That's some heavyweight backing right there, this bloke must know his stuff. And look at the queue of journalists waiting to get some time with him. The professor is finishing off with the man from Reuters. After The Irish Times it will be the BBC, then CNBC and the Financial Times. All this hustle, it's contagious, it must be gold dust this book.

It's almost as if the attention is intended to make me think . . . and then the penny drops. I've read about this, in his book, so I know what's going on here. This is "social proof" with a bit of "authority" thrown in. These are two of Prof Cialdini's six rules of persuasion. Social proof is when we look to what others do to guide our behaviour. It's like with the towels - hotel guests were encouraged to re-use their towels by subtle changes in the wording on a card left in the bathroom.

The routine message implores them to keep their towels and help save the environment. Researchers changed the sign next to the sink in the bathroom. The new one suggested that the majority of guests recycled their towels at least once during their stay. The result was a 26 per cent increase in recycling.
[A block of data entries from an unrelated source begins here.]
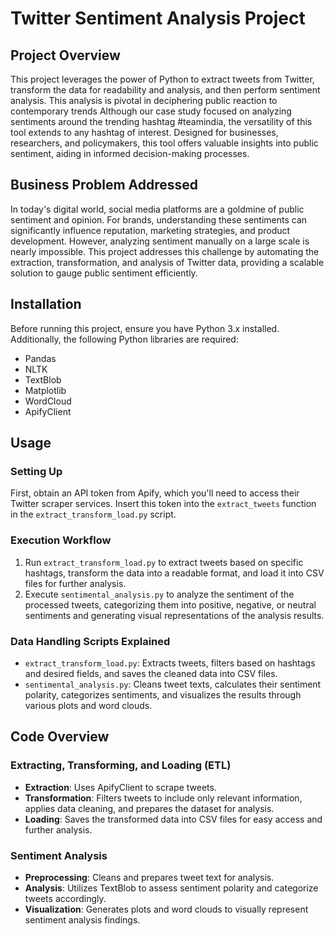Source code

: 
# Twitter Sentiment Analysis Project

## Project Overview

This project leverages the power of Python to extract tweets from Twitter, transform the data for readability and analysis, and then perform sentiment analysis. This analysis is pivotal in deciphering public reaction to contemporary trends Although our case study focused on analyzing sentiments around the trending hashtag #teamindia, the versatility of this tool extends to any hashtag of interest. Designed for businesses, researchers, and policymakers, this tool offers valuable insights into public sentiment, aiding in informed decision-making processes.

## Business Problem Addressed

In today's digital world, social media platforms are a goldmine of public sentiment and opinion. For brands, understanding these sentiments can significantly influence reputation, marketing strategies, and product development. However, analyzing sentiment manually on a large scale is nearly impossible. This project addresses this challenge by automating the extraction, transformation, and analysis of Twitter data, providing a scalable solution to gauge public sentiment efficiently.

## Installation

Before running this project, ensure you have Python 3.x installed.  Additionally, the following Python libraries are required:
- Pandas
- NLTK
- TextBlob
- Matplotlib
- WordCloud
- ApifyClient


## Usage

### Setting Up

First, obtain an API token from Apify, which you'll need to access their Twitter scraper services. Insert this token into the `extract_tweets` function in the `extract_transform_load.py` script.

### Execution Workflow

1. Run `extract_transform_load.py` to extract tweets based on specific hashtags, transform the data into a readable format, and load it into CSV files for further analysis.
2. Execute `sentimental_analysis.py` to analyze the sentiment of the processed tweets, categorizing them into positive, negative, or neutral sentiments and generating visual representations of the analysis results.

### Data Handling Scripts Explained

- `extract_transform_load.py`: Extracts tweets, filters based on hashtags and desired fields, and saves the cleaned data into CSV files.
- `sentimental_analysis.py`: Cleans tweet texts, calculates their sentiment polarity, categorizes sentiments, and visualizes the results through various plots and word clouds.

## Code Overview

### Extracting, Transforming, and Loading (ETL)

- **Extraction**: Uses ApifyClient to scrape tweets.
- **Transformation**: Filters tweets to include only relevant information, applies data cleaning, and prepares the dataset for analysis.
- **Loading**: Saves the transformed data into CSV files for easy access and further analysis.

### Sentiment Analysis

- **Preprocessing**: Cleans and prepares tweet text for analysis.
- **Analysis**: Utilizes TextBlob to assess sentiment polarity and categorize tweets accordingly.
- **Visualization**: Generates plots and word clouds to visually represent sentiment analysis findings.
"We want to show that the persuasion process is a science, rather than an art," says Cialdini as we sit down. Often he says we have an excellent case to make, but nobody wants to listen.

To move people in our direction, we should adhere to some "fundamentals", such as the power of reciprocation (we feel obligated to return favours), scarcity and authority (looking to experts to show us the way). These can be applied to the personal, business or political arena.
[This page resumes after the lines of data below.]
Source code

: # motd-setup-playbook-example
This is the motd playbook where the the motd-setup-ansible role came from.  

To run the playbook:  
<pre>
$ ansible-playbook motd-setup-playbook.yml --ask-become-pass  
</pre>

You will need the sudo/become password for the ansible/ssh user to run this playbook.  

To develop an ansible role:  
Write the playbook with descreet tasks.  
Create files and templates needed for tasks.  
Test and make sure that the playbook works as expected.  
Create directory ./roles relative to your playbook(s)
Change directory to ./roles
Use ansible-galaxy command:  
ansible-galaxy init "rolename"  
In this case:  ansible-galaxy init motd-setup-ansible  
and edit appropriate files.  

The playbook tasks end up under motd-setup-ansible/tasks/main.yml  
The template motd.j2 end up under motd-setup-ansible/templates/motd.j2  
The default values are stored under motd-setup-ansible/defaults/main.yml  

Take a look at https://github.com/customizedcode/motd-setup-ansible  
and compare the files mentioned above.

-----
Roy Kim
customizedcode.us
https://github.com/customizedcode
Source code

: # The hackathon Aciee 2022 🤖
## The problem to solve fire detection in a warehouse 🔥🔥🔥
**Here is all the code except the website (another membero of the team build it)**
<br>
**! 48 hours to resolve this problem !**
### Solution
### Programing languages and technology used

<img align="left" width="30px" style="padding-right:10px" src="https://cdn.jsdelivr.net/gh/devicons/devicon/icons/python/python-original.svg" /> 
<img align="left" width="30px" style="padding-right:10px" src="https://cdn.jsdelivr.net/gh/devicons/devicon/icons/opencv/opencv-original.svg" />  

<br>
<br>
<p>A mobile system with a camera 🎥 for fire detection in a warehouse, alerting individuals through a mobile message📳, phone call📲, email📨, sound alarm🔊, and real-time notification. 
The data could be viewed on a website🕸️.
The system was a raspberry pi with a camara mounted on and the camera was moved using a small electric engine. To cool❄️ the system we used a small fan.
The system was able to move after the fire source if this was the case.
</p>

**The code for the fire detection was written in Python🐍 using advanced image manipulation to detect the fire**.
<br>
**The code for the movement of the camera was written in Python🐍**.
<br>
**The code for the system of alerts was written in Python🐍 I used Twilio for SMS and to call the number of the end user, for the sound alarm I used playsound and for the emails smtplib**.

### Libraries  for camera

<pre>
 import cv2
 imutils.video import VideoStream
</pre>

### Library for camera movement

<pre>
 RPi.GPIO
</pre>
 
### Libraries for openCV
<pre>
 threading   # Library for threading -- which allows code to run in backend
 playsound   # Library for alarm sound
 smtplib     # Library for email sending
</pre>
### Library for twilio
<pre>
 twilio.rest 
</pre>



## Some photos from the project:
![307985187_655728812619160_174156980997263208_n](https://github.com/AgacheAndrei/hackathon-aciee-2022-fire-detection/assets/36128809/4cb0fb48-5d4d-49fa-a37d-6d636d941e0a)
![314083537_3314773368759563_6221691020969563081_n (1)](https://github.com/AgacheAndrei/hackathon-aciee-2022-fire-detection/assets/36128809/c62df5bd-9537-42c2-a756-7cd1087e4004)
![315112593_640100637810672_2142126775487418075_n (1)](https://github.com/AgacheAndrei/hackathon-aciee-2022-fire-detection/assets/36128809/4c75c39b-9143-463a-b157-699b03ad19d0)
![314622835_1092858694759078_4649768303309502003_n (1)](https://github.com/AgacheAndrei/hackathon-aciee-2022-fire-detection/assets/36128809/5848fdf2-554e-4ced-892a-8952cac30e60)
A central tenet of Cialdini's research is that we feel under a social obligation to return favours. A small act of kindness can reap large results. He takes this a stage further by asking whether the impact of the favour increases or falls over time. In short, does a favour behave like bread and go stale, or grow in value, like wine?

A large study carried out at a major airline's customer care department indicates that the answer to the question depends on whether you are the giver or receiver of the favour.

Recipients of favours regard them as more important immediately after it was performed, but the impact lessens over time. The reverse is true of the favour-doer. Cialdini suggests we have a tendency to see ourselves in the best possible light: the receivers think they didn't need that much help in the first place and favour doers "think they really went the extra mile".

"Reciprocation is one of several universals to the human experience that cause people to respond positively to us," says Cialdini. "These change from culture to culture."

He cites research carried out within Citibank, which has offices in 90 countries across the world. taking four prototypical cultures - Anglo Saxon (UK, US and Canada), Mediterranean, Middle and Far Eastern - the findings varied greatly as to the key driver in negotiation process.

"Has this requester done anything for me recently?" This question that dominated responses from the UK, US and Canada offices. Employees in the Middle East offices of Dubai or Saudi Arabia, placed a high emphasis on the views of a particular leader and showed greater deference to perceived superiors. The relationship to family or community was central to the Mediterranean feedback whilst central European and Scandinavians showed a slavish attachment to systems, "How do the company's regulations suggest I am supposed to answer this request".

A friend of Cialdini's, a professor at an American business school has devoted his life to answering the question as to what is the single best sales strategy. "Twenty years later he determined that the best strategy is not to have a single strategy".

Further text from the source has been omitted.